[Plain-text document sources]
·····
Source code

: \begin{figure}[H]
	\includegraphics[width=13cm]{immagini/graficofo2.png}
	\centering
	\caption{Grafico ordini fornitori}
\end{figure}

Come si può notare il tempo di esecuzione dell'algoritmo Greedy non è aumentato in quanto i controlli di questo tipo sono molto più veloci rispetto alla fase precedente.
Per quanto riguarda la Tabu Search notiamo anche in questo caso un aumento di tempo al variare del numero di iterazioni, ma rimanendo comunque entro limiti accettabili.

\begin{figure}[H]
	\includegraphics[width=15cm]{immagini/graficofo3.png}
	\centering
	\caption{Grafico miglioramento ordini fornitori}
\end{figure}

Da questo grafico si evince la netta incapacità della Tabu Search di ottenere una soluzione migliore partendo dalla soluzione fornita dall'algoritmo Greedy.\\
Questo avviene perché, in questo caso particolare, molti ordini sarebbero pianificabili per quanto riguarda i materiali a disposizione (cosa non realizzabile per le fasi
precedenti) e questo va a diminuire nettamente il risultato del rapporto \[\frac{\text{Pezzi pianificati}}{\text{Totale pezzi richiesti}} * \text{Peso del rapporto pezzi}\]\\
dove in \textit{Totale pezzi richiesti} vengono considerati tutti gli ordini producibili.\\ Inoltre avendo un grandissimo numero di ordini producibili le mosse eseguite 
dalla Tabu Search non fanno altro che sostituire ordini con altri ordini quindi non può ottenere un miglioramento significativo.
·····
Exercise description ▸
Would you transcribe the entries above exactly as they appear?

Expected output ▸
Source code

: \begin{figure}[H]
	\includegraphics[width=13cm]{immagini/graficofo2.png}
	\centering
	\caption{Grafico ordini fornitori}
\end{figure}

Come si può notare il tempo di esecuzione dell'algoritmo Greedy non è aumentato in quanto i controlli di questo tipo sono molto più veloci rispetto alla fase precedente.
Per quanto riguarda la Tabu Search notiamo anche in questo caso un aumento di tempo al variare del numero di iterazioni, ma rimanendo comunque entro limiti accettabili.

\begin{figure}[H]
	\includegraphics[width=15cm]{immagini/graficofo3.png}
	\centering
	\caption{Grafico miglioramento ordini fornitori}
\end{figure}

Da questo grafico si evince la netta incapacità della Tabu Search di ottenere una soluzione migliore partendo dalla soluzione fornita dall'algoritmo Greedy.\\
Questo avviene perché, in questo caso particolare, molti ordini sarebbero pianificabili per quanto riguarda i materiali a disposizione (cosa non realizzabile per le fasi
precedenti) e questo va a diminuire nettamente il risultato del rapporto \[\frac{\text{Pezzi pianificati}}{\text{Totale pezzi richiesti}} * \text{Peso del rapporto pezzi}\]\\
dove in \textit{Totale pezzi richiesti} vengono considerati tutti gli ordini producibili.\\ Inoltre avendo un grandissimo numero di ordini producibili le mosse eseguite 
dalla Tabu Search non fanno altro che sostituire ordini con altri ordini quindi non può ottenere un miglioramento significativo.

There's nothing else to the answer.